Stored data:
# # # # # # #
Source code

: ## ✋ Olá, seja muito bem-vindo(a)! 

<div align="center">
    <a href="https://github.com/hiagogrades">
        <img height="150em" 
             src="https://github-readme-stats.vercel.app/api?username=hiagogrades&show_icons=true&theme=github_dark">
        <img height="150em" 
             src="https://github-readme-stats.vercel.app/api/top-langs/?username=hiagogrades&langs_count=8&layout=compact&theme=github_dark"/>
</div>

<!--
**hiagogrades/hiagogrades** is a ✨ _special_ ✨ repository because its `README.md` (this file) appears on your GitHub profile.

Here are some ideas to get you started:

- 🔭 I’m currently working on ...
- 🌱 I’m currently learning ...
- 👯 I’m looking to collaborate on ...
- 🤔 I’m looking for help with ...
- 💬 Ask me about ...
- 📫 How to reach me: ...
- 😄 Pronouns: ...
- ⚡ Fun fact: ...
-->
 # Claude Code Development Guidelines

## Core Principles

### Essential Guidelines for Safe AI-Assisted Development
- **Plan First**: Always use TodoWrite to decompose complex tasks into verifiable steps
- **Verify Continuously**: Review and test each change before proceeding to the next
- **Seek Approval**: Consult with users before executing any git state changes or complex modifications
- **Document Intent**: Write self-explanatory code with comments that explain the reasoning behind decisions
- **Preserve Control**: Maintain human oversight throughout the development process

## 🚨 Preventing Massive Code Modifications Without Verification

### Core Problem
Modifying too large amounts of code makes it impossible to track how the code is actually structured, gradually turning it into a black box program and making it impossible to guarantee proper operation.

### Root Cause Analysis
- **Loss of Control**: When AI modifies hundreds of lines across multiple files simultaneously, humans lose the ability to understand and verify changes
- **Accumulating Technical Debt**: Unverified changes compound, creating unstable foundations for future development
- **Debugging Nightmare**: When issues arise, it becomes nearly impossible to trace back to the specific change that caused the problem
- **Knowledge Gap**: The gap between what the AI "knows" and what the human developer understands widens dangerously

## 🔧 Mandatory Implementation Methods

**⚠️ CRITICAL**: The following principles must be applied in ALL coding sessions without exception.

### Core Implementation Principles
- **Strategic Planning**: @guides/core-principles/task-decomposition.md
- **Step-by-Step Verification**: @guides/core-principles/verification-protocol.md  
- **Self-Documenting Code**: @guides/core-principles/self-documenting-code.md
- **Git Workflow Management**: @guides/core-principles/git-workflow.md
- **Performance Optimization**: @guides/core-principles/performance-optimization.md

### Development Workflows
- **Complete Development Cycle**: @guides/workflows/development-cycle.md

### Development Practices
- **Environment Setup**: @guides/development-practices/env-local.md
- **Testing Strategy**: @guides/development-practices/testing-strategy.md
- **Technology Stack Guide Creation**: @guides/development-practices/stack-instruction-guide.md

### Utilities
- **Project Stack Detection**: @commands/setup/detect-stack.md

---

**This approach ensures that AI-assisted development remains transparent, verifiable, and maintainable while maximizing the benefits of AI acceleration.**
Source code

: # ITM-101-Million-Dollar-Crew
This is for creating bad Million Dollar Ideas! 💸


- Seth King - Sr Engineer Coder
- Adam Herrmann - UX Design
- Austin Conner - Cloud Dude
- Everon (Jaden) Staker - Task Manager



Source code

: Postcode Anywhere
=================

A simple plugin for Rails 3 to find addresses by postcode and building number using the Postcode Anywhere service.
# # # # # # #
> **EXERCISE PROMPT**:
Write each line of the data above out again without altering a word.

> **ANSWER SPACE**:
Source code

: ## ✋ Olá, seja muito bem-vindo(a)! 

<div align="center">
    <a href="https://github.com/hiagogrades">
        <img height="150em" 
             src="https://github-readme-stats.vercel.app/api?username=hiagogrades&show_icons=true&theme=github_dark">
        <img height="150em" 
             src="https://github-readme-stats.vercel.app/api/top-langs/?username=hiagogrades&langs_count=8&layout=compact&theme=github_dark"/>
</div>

<!--
**hiagogrades/hiagogrades** is a ✨ _special_ ✨ repository because its `README.md` (this file) appears on your GitHub profile.

Here are some ideas to get you started:

- 🔭 I’m currently working on ...
- 🌱 I’m currently learning ...
- 👯 I’m looking to collaborate on ...
- 🤔 I’m looking for help with ...
- 💬 Ask me about ...
- 📫 How to reach me: ...
- 😄 Pronouns: ...
- ⚡ Fun fact: ...
-->
 # Claude Code Development Guidelines

## Core Principles

### Essential Guidelines for Safe AI-Assisted Development
- **Plan First**: Always use TodoWrite to decompose complex tasks into verifiable steps
- **Verify Continuously**: Review and test each change before proceeding to the next
- **Seek Approval**: Consult with users before executing any git state changes or complex modifications
- **Document Intent**: Write self-explanatory code with comments that explain the reasoning behind decisions
- **Preserve Control**: Maintain human oversight throughout the development process

## 🚨 Preventing Massive Code Modifications Without Verification

### Core Problem
Modifying too large amounts of code makes it impossible to track how the code is actually structured, gradually turning it into a black box program and making it impossible to guarantee proper operation.

### Root Cause Analysis
- **Loss of Control**: When AI modifies hundreds of lines across multiple files simultaneously, humans lose the ability to understand and verify changes
- **Accumulating Technical Debt**: Unverified changes compound, creating unstable foundations for future development
- **Debugging Nightmare**: When issues arise, it becomes nearly impossible to trace back to the specific change that caused the problem
- **Knowledge Gap**: The gap between what the AI "knows" and what the human developer understands widens dangerously

## 🔧 Mandatory Implementation Methods

**⚠️ CRITICAL**: The following principles must be applied in ALL coding sessions without exception.

### Core Implementation Principles
- **Strategic Planning**: @guides/core-principles/task-decomposition.md
- **Step-by-Step Verification**: @guides/core-principles/verification-protocol.md  
- **Self-Documenting Code**: @guides/core-principles/self-documenting-code.md
- **Git Workflow Management**: @guides/core-principles/git-workflow.md
- **Performance Optimization**: @guides/core-principles/performance-optimization.md

### Development Workflows
- **Complete Development Cycle**: @guides/workflows/development-cycle.md

### Development Practices
- **Environment Setup**: @guides/development-practices/env-local.md
- **Testing Strategy**: @guides/development-practices/testing-strategy.md
- **Technology Stack Guide Creation**: @guides/development-practices/stack-instruction-guide.md

### Utilities
- **Project Stack Detection**: @commands/setup/detect-stack.md

---

**This approach ensures that AI-assisted development remains transparent, verifiable, and maintainable while maximizing the benefits of AI acceleration.**
Source code

: # ITM-101-Million-Dollar-Crew
This is for creating bad Million Dollar Ideas! 💸


- Seth King - Sr Engineer Coder
- Adam Herrmann - UX Design
- Austin Conner - Cloud Dude
- Everon (Jaden) Staker - Task Manager



Source code

: Postcode Anywhere
=================

A simple plugin for Rails 3 to find addresses by postcode and building number using the Postcode Anywhere service.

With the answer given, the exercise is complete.